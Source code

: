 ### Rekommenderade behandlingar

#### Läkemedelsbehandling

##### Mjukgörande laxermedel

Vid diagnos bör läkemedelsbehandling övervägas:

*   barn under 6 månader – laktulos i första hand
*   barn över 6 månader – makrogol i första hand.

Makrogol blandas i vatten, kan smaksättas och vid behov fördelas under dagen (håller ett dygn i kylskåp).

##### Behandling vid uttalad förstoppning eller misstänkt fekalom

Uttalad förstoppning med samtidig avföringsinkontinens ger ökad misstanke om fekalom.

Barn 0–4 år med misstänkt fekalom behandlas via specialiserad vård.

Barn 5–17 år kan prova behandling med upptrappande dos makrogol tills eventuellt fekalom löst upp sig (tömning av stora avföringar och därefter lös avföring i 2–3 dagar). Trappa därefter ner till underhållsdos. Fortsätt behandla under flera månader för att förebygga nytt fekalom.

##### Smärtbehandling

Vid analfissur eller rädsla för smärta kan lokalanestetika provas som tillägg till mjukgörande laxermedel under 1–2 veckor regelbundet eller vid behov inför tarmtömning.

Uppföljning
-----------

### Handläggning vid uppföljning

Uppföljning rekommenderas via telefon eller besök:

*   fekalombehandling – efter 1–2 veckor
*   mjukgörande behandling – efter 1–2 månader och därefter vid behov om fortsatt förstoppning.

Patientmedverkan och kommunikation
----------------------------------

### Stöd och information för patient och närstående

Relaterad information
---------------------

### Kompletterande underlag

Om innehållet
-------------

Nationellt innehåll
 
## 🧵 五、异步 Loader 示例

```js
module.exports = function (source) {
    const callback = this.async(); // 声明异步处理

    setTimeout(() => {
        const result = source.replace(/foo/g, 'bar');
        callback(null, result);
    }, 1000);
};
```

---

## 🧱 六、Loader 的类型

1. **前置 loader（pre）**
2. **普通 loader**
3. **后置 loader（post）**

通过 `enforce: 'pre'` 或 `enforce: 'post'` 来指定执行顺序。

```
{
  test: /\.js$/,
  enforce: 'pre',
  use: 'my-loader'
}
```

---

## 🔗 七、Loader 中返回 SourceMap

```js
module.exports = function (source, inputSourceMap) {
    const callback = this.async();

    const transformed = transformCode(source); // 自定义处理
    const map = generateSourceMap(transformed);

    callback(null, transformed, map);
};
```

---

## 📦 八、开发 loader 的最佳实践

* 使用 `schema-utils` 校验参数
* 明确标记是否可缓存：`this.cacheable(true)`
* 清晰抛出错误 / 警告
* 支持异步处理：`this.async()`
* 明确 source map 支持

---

⁂

### To do
Begin at the top of the records above and quote each line exactly, ending with the line that contains "Makrogol blandas i".

### Written solution
Source code

: ### Rekommenderade behandlingar

#### Läkemedelsbehandling

##### Mjukgörande laxermedel

Vid diagnos bör läkemedelsbehandling övervägas:

*   barn under 6 månader – laktulos i första hand
*   barn över 6 månader – makrogol i första hand.

Makrogol blandas i vatten, kan smaksättas och vid behov fördelas under dagen (håller ett dygn i kylskåp).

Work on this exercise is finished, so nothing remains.